Perf: `isSquare` - constant-time Jacobi/Kronecker/Legendre symbol using fast GCD #199

mratsim · 2022-08-06T09:45:12Z

According to Pornin we can expect a up to 7.5x speedup (with assembly) over a naive exponentiation by (p-1)/2

See https://github.com/pornin/x25519-cm0/blob/75a53f2/src/x25519-cm0.S#L89-L155

The gf_legendre_inner() function computes the Legendre symbol for a field
element. This is not actually needed for X25519, and is included here
only because it could be helpful in other operations adjacent to
X25519, e.g. the use of the Elligator2 map for encoding/hashing values
into curve points in a constant-time way. The Legendre symbol of x is:
1 if x is a non-zero quadratic residue in the field
-1 if x is not a quadratic residue in the field
0 if x is zero
The traditional method is again Fermat's Little Theorem: for a prime
p, the Legendre symbol of x is equal to x^((p-1)/2) mod p. This would
again require about 270000 cycles for p = 2^255-19.

The algorithm implemented here is roughly the same as the binary GCD
used for inversion. It internally computes the GCD of x and p with the
exact same steps (hence, it always converges with the same number of
iterations); it does not keep track of the Bezout coefficients, since
these are not needed for a Legendre symbol; however, it follows value
updates to compute the symbol.

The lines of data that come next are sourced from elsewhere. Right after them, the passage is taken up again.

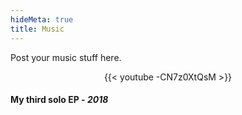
 ```yaml
---
hideMeta: true
title: Music
---
```


Post your music stuff here.

<p align="center">
{{< youtube -CN7z0XtQsM >}}
	<h4>My third solo EP - <em>2018</em></h4>
</p>

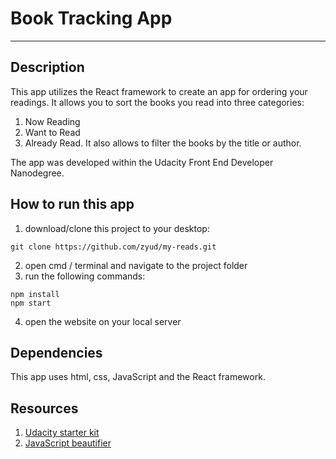 # Book Tracking App
---

## Description

This app utilizes the React framework to create an app for ordering your readings. It allows you to sort the books you read into three categories:
1. Now Reading
2. Want to Read
3. Already Read.
It also allows to filter the books by the title or author.

The app was developed within the Udacity Front End Developer Nanodegree.


## How to run this app

1. download/clone this project to your desktop:
```
git clone https://github.com/zyud/my-reads.git
```
2. open cmd / terminal and navigate to the project folder
3. run the following commands:
```
npm install
npm start
```
4. open the website on your local server

## Dependencies

This app uses html, css, JavaScript and the React framework.

## Resources

1. [Udacity starter kit](https://github.com/udacity/reactnd-project-myreads-starter)
2. [JavaScript beautifier](https://www.danstools.com/javascript-beautify/)
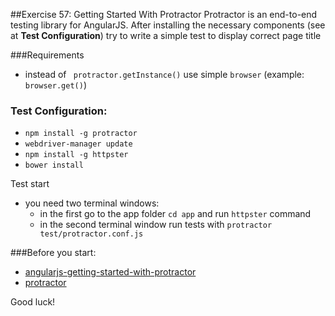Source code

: ##Exercise 57: Getting Started With Protractor
Protractor is an end-to-end testing library for AngularJS. After installing the necessary components (see at **Test Configuration**)
try to write a simple test to display correct page title 

###Requirements
* instead of ``` protractor.getInstance()``` use simple ```browser``` (example: ```browser.get()```)

### Test Configuration:
* ```npm install -g protractor```
* ```webdriver-manager update```
* ```npm install -g httpster```
* ```bower install```

Test start
* you need two terminal windows:
    * in the first go to the app folder ```cd app``` and run ```httpster``` command
    *  in the second terminal window run tests with ```protractor test/protractor.conf.js```


###Before you start:
* [angularjs-getting-started-with-protractor](https://egghead.io/lessons/angularjs-getting-started-with-protractor)
* [protractor](http://angular.github.io/protractor/#/)

Good luck!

What is actually computed is the
Kronecker symbol (x|p), with the following properties:

(x|n) is equal to the Legendre symbol of x modulo n when n is a
nonnegative odd prime.

(x|n) == (y|n) if x == y mod n and either n > 0, or x and y have
the same sign.

If n and m are not both negative, then (n|m) == (m|n), unless
both n == 3 mod 4 and m == 3 mod 4, in which case (n|m) == -(m|n).
(This is the law of quadratic reciprocity.)

(2|n) == 1 if n == 1 or 7 mod 8, or -1 if n == 3 or 5 mod 8.

In the course of the binary GCD algorithm, we work over two values a
and b, such that they both converge toward 0 and 1. b is always odd.
Each iteration consists in three successive steps:

If a and b are odd and a < b, then a and b are exchanged.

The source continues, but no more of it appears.